Humans can move spontaneously, creating energy in the process.
Most often, when we do that, we call it “shivering.”
I, for one, am sick of shivering. Here it is the Ides of March or thereabouts, and I feel the impulse to draw a knife, a la Cassius and Brutus, and stab that dastardly whistlepig for having whetted our appetites for robins and dandelions, all in vain.
Meanwhile, the cause of all this frustration rests snugly in his home abutting the Punxsy Public Library, consorting with Phyllis, while we shiver and quiver, scraping ice-covered windshields and skulking beneath slate-gray snow clouds as we move about outside.
That’s another product of this extended freeze-and-thaw cycle. For “townies” (I used to be one), the mud isn’t much in evidence as we move from asphalted roads or parking lots to concrete sidewalks to indoors, and back again to our autos, encapsulated except for those brief journeys.
But it is 100 yards, straight across the yard, from our house to our barn. It is another mile around the perimeter of our fields to trek the daily walk taken by the dogs and me.
Mud abounds. The soil flexes like biceps pulling up dumbbells, bulging here and sagging there as frost turns to water, then back again, in a cycle.

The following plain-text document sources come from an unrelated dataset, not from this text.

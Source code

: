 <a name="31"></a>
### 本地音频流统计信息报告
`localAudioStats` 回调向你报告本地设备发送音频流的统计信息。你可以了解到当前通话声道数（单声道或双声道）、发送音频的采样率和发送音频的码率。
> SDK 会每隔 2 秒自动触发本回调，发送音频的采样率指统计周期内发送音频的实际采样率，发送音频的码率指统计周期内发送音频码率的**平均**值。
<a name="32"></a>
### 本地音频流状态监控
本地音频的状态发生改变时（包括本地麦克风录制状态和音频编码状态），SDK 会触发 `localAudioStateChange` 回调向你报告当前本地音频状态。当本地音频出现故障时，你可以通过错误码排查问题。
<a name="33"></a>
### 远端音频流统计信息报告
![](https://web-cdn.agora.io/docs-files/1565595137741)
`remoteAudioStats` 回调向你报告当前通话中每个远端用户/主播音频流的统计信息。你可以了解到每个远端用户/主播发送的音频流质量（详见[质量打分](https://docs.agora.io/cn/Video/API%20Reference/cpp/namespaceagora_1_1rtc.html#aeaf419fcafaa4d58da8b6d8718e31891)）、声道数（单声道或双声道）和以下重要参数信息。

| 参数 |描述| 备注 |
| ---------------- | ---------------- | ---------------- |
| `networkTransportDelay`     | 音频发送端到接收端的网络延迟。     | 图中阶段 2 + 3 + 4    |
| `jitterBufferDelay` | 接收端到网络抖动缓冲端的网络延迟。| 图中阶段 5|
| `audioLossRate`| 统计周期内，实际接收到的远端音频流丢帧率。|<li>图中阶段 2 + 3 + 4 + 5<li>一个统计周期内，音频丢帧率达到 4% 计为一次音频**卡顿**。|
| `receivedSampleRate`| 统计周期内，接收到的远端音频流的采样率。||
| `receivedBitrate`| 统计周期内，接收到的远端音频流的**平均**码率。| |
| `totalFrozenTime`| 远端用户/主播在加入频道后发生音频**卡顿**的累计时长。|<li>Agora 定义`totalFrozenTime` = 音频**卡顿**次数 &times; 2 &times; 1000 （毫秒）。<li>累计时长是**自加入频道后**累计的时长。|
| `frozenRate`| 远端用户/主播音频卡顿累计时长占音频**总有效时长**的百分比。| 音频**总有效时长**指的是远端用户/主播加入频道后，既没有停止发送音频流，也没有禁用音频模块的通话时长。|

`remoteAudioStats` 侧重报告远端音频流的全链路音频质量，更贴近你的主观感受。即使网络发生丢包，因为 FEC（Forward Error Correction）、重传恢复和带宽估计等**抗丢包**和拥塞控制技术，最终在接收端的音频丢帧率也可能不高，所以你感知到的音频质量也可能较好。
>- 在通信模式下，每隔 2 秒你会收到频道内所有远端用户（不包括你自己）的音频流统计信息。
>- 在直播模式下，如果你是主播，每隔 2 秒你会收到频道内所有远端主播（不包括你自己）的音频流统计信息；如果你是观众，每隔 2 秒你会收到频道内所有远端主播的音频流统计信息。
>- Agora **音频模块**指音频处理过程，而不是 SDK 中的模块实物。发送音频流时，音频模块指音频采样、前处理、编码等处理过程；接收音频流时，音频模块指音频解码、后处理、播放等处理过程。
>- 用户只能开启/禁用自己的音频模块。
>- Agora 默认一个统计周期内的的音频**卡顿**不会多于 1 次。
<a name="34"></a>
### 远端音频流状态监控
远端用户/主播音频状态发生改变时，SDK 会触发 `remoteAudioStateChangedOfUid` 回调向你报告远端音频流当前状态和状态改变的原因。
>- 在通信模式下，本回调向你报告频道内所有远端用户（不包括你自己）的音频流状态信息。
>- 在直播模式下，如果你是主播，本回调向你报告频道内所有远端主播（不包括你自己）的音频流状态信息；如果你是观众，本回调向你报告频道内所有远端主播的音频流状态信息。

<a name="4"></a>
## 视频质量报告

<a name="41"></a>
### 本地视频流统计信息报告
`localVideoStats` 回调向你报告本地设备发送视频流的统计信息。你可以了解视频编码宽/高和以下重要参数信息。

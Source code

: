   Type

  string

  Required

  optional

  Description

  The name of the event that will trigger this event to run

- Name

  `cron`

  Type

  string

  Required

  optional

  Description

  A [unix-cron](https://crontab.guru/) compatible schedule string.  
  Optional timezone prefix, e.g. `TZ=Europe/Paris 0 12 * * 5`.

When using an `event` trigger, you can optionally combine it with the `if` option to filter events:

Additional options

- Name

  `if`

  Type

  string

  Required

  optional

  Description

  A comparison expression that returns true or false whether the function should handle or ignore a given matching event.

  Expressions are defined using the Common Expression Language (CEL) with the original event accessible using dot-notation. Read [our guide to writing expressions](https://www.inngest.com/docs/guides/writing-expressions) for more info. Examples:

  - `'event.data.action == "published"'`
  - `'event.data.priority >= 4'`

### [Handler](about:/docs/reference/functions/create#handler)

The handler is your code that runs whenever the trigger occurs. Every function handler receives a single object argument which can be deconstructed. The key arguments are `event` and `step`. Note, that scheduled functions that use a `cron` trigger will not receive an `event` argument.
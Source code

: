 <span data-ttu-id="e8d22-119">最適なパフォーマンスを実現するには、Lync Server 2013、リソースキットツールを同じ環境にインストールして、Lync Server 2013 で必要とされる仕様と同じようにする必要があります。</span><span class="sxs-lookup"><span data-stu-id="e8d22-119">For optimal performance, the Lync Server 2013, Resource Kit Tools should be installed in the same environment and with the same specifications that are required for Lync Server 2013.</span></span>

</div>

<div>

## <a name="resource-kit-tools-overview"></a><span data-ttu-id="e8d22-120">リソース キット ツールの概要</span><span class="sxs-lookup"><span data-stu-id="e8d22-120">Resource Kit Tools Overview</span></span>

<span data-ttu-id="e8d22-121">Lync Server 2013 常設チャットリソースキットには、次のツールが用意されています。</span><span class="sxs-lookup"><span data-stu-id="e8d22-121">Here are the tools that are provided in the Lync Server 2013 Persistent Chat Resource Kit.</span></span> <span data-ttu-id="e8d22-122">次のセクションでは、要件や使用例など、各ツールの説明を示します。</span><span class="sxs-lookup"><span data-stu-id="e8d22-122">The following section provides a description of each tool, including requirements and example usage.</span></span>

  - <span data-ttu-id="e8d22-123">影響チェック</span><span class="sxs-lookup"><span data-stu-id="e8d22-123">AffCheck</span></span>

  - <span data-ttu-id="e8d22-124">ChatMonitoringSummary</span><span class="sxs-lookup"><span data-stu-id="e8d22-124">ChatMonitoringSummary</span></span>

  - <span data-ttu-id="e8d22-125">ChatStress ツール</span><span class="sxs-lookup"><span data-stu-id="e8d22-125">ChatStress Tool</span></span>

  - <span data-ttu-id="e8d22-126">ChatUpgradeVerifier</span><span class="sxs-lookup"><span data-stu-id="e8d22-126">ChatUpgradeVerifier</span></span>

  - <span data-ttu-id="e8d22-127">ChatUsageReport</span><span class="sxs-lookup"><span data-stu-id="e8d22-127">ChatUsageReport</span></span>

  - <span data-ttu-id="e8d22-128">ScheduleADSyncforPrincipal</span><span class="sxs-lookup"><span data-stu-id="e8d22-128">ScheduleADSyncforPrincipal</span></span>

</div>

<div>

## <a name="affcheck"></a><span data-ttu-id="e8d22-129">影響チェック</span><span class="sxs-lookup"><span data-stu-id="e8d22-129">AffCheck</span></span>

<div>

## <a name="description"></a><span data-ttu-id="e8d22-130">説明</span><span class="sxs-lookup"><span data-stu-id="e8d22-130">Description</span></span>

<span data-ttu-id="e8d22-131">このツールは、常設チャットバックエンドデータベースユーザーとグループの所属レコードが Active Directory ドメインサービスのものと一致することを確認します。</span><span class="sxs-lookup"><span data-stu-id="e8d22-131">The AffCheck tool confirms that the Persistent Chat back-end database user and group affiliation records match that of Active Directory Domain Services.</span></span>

For centuries, farmers have appreciated the clod-busting tendencies of frost, even tilling fields during January or February thaws to allow the process to work.
But out here, away from asphalt and concrete, this can be ankle-twisting time as mounded frozen clumps tilt our feet down into splashy mini-gullies.
At walk’s end, it is also mud-scraping time. I hunted among the folded-over browned stalks of last year’s flowers and weeds to find the store-bought contraption that allows me to push my booted feet forward and back while bristles pull off most of the mud, though I think that at the barn door, I’ll upend a hunk of 2×4 onto a hunk of 2×8 base and make a sturdier scraper, so I don’t roll inside toward the chicken house on balls of clumped-up clay.
The persistent winterlike weather reminds us that, for all the fuss and bother about the “Sequester” in Washington and the pension “bubble” in Harrisburg, we humans are still governed as much by Mother Nature as by our elected leaders, perhaps moreso.
Even the city dwellers, or those of us who work in town and are spared the need to be out of doors for hours at a time, succumb to the grayness of a drab March. We get grumpy.
“Awright, awright; I’m COMING!” instead of a cheery “Be right there!”
The only value to this distressing protraction of snow and cold is that those of us who are not enamored of yard-mowing aren’t yet forced to clear the grass of pine cones, doggie doo-doo and other detritus in order to begin that task.
As for me, though, I’ll take fiftysomething temperatures and bright sunshine, or even warm April showers.
Instead, we get blah-gray skies and shiver-inducing temperatures.
Wonder how whistlepig would taste for supper?